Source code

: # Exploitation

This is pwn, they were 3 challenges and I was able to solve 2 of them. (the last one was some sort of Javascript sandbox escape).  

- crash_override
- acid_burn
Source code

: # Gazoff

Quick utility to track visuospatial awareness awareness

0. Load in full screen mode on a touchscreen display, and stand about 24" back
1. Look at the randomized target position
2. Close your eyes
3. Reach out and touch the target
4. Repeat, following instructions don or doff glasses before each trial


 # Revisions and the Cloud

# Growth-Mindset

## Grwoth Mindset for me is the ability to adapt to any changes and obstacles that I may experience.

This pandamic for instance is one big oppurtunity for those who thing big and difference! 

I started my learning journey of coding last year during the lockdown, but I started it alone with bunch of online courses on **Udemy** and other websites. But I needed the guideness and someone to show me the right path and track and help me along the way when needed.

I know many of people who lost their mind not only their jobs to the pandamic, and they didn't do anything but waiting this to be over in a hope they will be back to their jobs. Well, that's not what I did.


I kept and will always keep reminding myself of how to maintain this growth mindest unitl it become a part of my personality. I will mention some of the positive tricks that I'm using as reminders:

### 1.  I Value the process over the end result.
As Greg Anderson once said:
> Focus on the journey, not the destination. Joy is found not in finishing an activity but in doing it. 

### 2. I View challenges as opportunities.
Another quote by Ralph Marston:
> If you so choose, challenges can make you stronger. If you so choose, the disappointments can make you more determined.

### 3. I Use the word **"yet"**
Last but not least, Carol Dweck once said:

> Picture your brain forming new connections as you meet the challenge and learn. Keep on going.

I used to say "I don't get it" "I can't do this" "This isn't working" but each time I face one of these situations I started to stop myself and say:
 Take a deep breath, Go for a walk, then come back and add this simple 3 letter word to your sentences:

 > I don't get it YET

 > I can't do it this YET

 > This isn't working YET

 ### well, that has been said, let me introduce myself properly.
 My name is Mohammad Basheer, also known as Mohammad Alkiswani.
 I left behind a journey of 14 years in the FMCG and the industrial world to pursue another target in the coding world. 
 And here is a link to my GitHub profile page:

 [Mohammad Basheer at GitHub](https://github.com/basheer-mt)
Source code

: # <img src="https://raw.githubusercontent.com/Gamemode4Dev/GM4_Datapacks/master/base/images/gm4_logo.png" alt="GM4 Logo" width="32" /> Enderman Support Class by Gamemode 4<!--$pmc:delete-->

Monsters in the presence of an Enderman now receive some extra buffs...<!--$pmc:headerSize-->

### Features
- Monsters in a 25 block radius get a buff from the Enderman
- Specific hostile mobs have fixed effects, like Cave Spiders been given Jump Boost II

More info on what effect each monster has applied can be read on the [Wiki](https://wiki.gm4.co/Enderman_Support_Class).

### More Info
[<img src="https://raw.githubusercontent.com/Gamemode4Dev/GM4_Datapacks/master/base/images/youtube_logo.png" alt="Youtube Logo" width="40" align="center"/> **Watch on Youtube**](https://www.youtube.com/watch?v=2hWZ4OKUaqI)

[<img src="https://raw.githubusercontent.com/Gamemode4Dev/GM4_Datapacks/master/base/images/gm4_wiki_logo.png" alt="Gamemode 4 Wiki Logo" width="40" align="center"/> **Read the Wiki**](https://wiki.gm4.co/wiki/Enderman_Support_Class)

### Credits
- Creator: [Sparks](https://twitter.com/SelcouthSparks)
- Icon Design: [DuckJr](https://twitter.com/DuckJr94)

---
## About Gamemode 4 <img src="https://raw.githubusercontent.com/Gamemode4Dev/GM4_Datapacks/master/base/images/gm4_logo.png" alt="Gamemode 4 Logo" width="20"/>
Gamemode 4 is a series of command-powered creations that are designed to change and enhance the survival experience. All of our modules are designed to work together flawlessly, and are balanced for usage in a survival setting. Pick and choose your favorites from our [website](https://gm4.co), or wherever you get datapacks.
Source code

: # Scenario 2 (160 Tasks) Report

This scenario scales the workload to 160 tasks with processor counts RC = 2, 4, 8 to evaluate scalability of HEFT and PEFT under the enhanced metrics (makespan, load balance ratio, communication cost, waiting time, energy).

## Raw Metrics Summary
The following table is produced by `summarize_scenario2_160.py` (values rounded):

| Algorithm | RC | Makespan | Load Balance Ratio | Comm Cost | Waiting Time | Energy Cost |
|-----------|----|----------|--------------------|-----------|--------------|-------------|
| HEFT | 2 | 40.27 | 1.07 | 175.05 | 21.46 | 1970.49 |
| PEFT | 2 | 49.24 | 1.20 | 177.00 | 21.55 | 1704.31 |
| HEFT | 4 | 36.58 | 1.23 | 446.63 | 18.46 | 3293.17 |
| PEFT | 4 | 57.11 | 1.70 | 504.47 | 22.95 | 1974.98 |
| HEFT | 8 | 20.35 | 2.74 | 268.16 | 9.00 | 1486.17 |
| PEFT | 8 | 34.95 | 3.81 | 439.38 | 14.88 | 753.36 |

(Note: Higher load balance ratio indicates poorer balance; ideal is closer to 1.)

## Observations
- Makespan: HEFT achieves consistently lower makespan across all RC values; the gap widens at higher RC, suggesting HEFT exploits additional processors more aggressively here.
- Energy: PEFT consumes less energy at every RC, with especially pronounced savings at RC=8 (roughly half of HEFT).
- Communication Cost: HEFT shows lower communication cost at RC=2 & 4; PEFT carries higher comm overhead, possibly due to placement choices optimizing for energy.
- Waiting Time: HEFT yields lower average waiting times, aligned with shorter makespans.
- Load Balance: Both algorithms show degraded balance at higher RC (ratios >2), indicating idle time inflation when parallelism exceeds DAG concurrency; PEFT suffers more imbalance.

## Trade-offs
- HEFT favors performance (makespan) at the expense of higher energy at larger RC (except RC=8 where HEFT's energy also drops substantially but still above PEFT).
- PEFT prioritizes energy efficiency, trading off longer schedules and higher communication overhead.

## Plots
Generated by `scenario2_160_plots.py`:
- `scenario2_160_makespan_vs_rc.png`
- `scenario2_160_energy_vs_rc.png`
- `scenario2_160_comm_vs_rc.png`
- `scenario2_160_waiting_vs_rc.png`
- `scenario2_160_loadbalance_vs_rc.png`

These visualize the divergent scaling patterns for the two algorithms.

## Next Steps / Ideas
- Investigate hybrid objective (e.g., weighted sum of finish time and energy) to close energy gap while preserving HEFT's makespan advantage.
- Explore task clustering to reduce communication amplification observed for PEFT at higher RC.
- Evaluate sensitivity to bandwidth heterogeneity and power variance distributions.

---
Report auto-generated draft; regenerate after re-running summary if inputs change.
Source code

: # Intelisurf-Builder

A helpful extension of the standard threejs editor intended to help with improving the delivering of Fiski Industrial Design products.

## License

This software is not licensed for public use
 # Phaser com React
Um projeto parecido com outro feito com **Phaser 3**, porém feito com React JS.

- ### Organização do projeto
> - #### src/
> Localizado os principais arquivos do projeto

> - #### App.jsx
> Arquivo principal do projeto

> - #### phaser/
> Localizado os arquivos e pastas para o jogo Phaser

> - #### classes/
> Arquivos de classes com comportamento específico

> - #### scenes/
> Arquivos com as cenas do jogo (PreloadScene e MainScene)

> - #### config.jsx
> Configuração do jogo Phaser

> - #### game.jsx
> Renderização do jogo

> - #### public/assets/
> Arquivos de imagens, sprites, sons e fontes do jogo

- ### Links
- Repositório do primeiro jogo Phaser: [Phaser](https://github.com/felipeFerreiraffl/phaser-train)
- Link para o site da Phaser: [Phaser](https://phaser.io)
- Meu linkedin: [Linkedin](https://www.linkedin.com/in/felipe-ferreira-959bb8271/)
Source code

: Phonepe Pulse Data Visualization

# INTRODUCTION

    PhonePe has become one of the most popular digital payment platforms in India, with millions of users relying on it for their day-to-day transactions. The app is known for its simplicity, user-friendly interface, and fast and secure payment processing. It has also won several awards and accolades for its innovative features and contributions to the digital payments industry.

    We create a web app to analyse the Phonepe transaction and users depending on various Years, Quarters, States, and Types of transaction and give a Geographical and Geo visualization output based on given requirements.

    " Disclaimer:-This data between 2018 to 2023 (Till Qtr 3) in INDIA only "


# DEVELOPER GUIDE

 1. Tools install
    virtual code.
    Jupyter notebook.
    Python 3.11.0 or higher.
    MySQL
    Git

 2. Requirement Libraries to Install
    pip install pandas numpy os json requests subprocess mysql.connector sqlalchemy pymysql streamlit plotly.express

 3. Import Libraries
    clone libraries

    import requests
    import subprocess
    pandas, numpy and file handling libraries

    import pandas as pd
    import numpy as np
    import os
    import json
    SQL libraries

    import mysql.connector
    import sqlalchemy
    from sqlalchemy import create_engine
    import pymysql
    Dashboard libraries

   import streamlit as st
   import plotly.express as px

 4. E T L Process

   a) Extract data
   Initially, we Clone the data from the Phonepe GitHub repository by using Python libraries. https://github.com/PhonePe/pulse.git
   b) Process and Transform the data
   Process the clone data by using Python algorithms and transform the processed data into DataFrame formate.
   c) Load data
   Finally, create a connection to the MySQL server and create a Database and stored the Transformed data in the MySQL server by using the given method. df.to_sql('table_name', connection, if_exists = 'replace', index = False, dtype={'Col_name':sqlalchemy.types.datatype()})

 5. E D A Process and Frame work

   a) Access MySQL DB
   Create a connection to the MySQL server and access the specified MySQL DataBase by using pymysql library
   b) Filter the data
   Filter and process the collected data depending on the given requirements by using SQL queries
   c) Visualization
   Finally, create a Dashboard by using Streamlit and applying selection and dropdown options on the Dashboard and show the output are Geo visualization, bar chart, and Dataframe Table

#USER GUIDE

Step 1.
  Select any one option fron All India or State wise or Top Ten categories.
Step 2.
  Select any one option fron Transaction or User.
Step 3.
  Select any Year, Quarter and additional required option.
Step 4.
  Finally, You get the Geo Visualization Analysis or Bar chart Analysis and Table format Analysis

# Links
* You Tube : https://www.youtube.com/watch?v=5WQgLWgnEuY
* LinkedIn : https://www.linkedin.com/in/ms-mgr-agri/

• _TRY IT_: Print, from the entries above, the line with "- Repositório do", the line with "# INTRODUCTION" and all lines between them, exactly and with nothing else.

• _EXERCISE SOLUTION_:
- Repositório do primeiro jogo Phaser: [Phaser](https://github.com/felipeFerreiraffl/phaser-train)
- Link para o site da Phaser: [Phaser](https://phaser.io)
- Meu linkedin: [Linkedin](https://www.linkedin.com/in/felipe-ferreira-959bb8271/)
Source code

: Phonepe Pulse Data Visualization

# INTRODUCTION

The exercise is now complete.